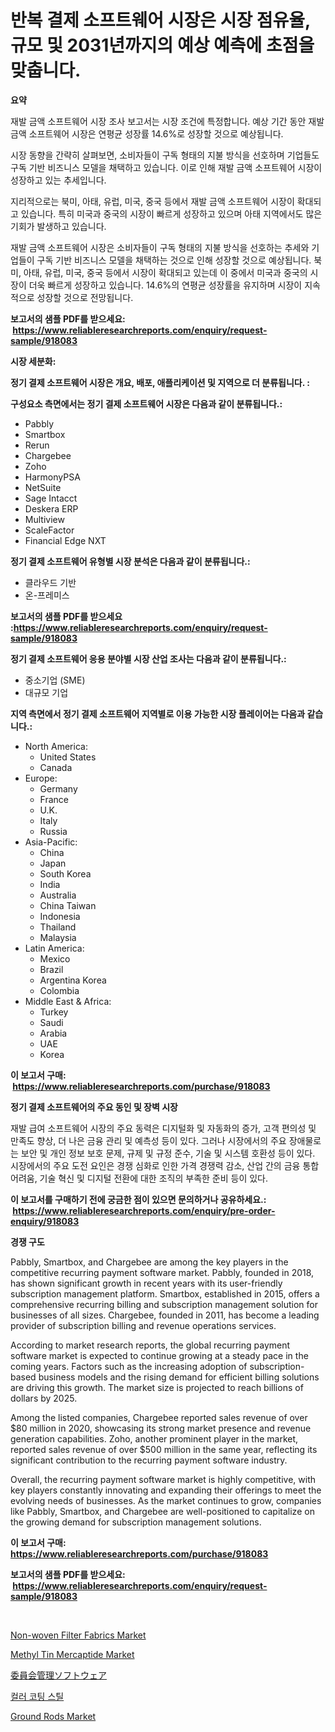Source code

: <p><h1>반복 결제 소프트웨어 시장은 시장 점유율, 규모 및 2031년까지의 예상 예측에 초점을 맞춥니다.</h1></p><p><strong>요약</strong></p>
<p><p>재발 금액 소프트웨어 시장 조사 보고서는 시장 조건에 특정합니다. 예상 기간 동안 재발 금액 소프트웨어 시장은 연평균 성장률 14.6%로 성장할 것으로 예상됩니다.</p><p>시장 동향을 간략히 살펴보면, 소비자들이 구독 형태의 지불 방식을 선호하며 기업들도 구독 기반 비즈니스 모델을 채택하고 있습니다. 이로 인해 재발 금액 소프트웨어 시장이 성장하고 있는 추세입니다.</p><p>지리적으로는 북미, 아태, 유럽, 미국, 중국 등에서 재발 금액 소프트웨어 시장이 확대되고 있습니다. 특히 미국과 중국의 시장이 빠르게 성장하고 있으며 아태 지역에서도 많은 기회가 발생하고 있습니다.</p><p>재발 금액 소프트웨어 시장은 소비자들이 구독 형태의 지불 방식을 선호하는 추세와 기업들이 구독 기반 비즈니스 모델을 채택하는 것으로 인해 성장할 것으로 예상됩니다. 북미, 아태, 유럽, 미국, 중국 등에서 시장이 확대되고 있는데 이 중에서 미국과 중국의 시장이 더욱 빠르게 성장하고 있습니다. 14.6%의 연평균 성장률을 유지하며 시장이 지속적으로 성장할 것으로 전망됩니다.</p></p>
<p><strong>보고서의 샘플 PDF를 받으세요: &nbsp;<a href="https://www.reliableresearchreports.com/enquiry/request-sample/918083">https://www.reliableresearchreports.com/enquiry/request-sample/918083</a></strong></p>
<p><strong>시장 세분화:</strong></p>
<p><strong> 정기 결제 소프트웨어 시장은 개요, 배포, 애플리케이션 및 지역으로 더 분류됩니다. :</strong></p>
<p><strong>구성요소 측면에서는 정기 결제 소프트웨어 시장은 다음과 같이 분류됩니다.:</strong></p>
<p><ul><li>Pabbly</li><li>Smartbox</li><li>Rerun</li><li>Chargebee</li><li>Zoho</li><li>HarmonyPSA</li><li>NetSuite</li><li>Sage Intacct</li><li>Deskera ERP</li><li>Multiview</li><li>ScaleFactor</li><li>Financial Edge NXT</li></ul></p>
<p><strong> 정기 결제 소프트웨어 유형별 시장 분석은 다음과 같이 분류됩니다.:</strong></p>
<p><ul><li>클라우드 기반</li><li>온-프레미스</li></ul></p>
<p><strong>보고서의 샘플 PDF를 받으세요 :<a href="https://www.reliableresearchreports.com/enquiry/request-sample/918083">https://www.reliableresearchreports.com/enquiry/request-sample/918083</a></strong></p>
<p><strong> 정기 결제 소프트웨어 응용 분야별 시장 산업 조사는 다음과 같이 분류됩니다.:</strong></p>
<p><ul><li>중소기업 (SME)</li><li>대규모 기업</li></ul></p>
<p><strong>지역 측면에서 정기 결제 소프트웨어 지역별로 이용 가능한 시장 플레이어는 다음과 같습니다.:</strong></p>
<p><ul>
    <li>
        North America:
        <ul>
            <li>United States</li>
            <li>Canada</li>
        </ul>
    </li>
    <li>
        Europe:
        <ul>
            <li>Germany</li>
            <li>France</li>
            <li>U.K.</li>
            <li>Italy</li>
            <li>Russia</li>
        </ul>
    </li>
    <li>
        Asia-Pacific:
        <ul>
            <li>China</li>
            <li>Japan</li>
            <li>South Korea</li>
            <li>India</li>
            <li>Australia</li>
            <li>China Taiwan</li>
            <li>Indonesia</li>
            <li>Thailand</li>
            <li>Malaysia</li>
        </ul>
    </li>
    <li>
        Latin America:
        <ul>
            <li>Mexico</li>
            <li>Brazil</li>
            <li>Argentina Korea</li>
            <li>Colombia</li>
        </ul>
    </li>
    <li>
        Middle East & Africa:
        <ul>
            <li>Turkey</li>
            <li>Saudi</li>
            <li>Arabia</li>
            <li>UAE</li>
            <li>Korea</li>
        </ul>
    </li>
    </ul></p>
<p><strong>이 보고서 구매: &nbsp;<a href="https://www.reliableresearchreports.com/purchase/918083">https://www.reliableresearchreports.com/purchase/918083</a></strong></p>
<p><strong>정기 결제 소프트웨어의 주요 동인 및 장벽 시장</strong></p>
<p><p>재발 급여 소프트웨어 시장의 주요 동력은 디지털화 및 자동화의 증가, 고객 편의성 및 만족도 향상, 더 나은 금융 관리 및 예측성 등이 있다. 그러나 시장에서의 주요 장애물로는 보안 및 개인 정보 보호 문제, 규제 및 규정 준수, 기술 및 시스템 호환성 등이 있다. 시장에서의 주요 도전 요인은 경쟁 심화로 인한 가격 경쟁력 감소, 산업 간의 금융 통합 어려움, 기술 혁신 및 디지털 전환에 대한 조직의 부족한 준비 등이 있다.</p></p>
<p><strong>이 보고서를 구매하기 전에 궁금한 점이 있으면 문의하거나 공유하세요.: &nbsp;<a href="https://www.reliableresearchreports.com/enquiry/pre-order-enquiry/918083">https://www.reliableresearchreports.com/enquiry/pre-order-enquiry/918083</a></strong></p>
<p><strong>경쟁 구도</strong></p>
<p><p>Pabbly, Smartbox, and Chargebee are among the key players in the competitive recurring payment software market. Pabbly, founded in 2018, has shown significant growth in recent years with its user-friendly subscription management platform. Smartbox, established in 2015, offers a comprehensive recurring billing and subscription management solution for businesses of all sizes. Chargebee, founded in 2011, has become a leading provider of subscription billing and revenue operations services.</p><p>According to market research reports, the global recurring payment software market is expected to continue growing at a steady pace in the coming years. Factors such as the increasing adoption of subscription-based business models and the rising demand for efficient billing solutions are driving this growth. The market size is projected to reach billions of dollars by 2025.</p><p>Among the listed companies, Chargebee reported sales revenue of over $80 million in 2020, showcasing its strong market presence and revenue generation capabilities. Zoho, another prominent player in the market, reported sales revenue of over $500 million in the same year, reflecting its significant contribution to the recurring payment software industry.</p><p>Overall, the recurring payment software market is highly competitive, with key players constantly innovating and expanding their offerings to meet the evolving needs of businesses. As the market continues to grow, companies like Pabbly, Smartbox, and Chargebee are well-positioned to capitalize on the growing demand for subscription management solutions.</p></p>
<p><strong>이 보고서 구매: &nbsp; <a href="https://www.reliableresearchreports.com/purchase/918083">https://www.reliableresearchreports.com/purchase/918083</a></strong></p>
<p><strong>보고서의 샘플 PDF를 받으세요: &nbsp;<a href="https://www.reliableresearchreports.com/enquiry/request-sample/918083">https://www.reliableresearchreports.com/enquiry/request-sample/918083</a></strong><strong></strong></p>
<p>&nbsp;</p>
<p><p><a href="https://issuu.com/reportprime-2/docs/non-woven-filter-fabrics-market-size-2030.pptx">Non-woven Filter Fabrics Market</a></p><p><a href="https://view.publitas.com/reportprime-1/methyl-tin-mercaptide-market-analysis-and-market-size-global-industry-overview-market-segmentation-and-forecast-2024-to-2031/">Methyl Tin Mercaptide Market</a></p><p><a href="https://github.com/efcvopdgkdx128/Market-Research-Report-List-1/blob/main/3180434183675.md">委員会管理ソフトウェア</a></p><p><a href="https://medium.com/@whitneyboyettebo9kiw7yr13/%EC%BB%AC%EB%9F%AC-%EC%BD%94%ED%8C%85-%EC%8A%A4%ED%8B%B8-%EC%8B%9C%EC%9E%A5-%EC%8B%9C%EC%9E%A5-%EC%A0%90%EC%9C%A0%EC%9C%A8-%EC%8B%9C%EC%9E%A5-%ED%8A%B8%EB%A0%8C%EB%93%9C-%EB%B0%8F-%EB%AF%B8%EB%9E%98-%EC%84%B1%EC%9E%A5-%ED%83%90%EC%83%89-4cf66d2a9a30">컬러 코팅 스틸</a></p><p><a href="https://view.publitas.com/reportprime-1/decoding-the-ground-rods-market-a-deep-dive-into-the-latest-market-trends-market-segmentation-and-competitive-analysis/">Ground Rods Market</a></p></p>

-- -- --

Problem details
Determine the number of lines in the data that include the word "분류됩니다", and provide that number without comment.

Solution for this problem
4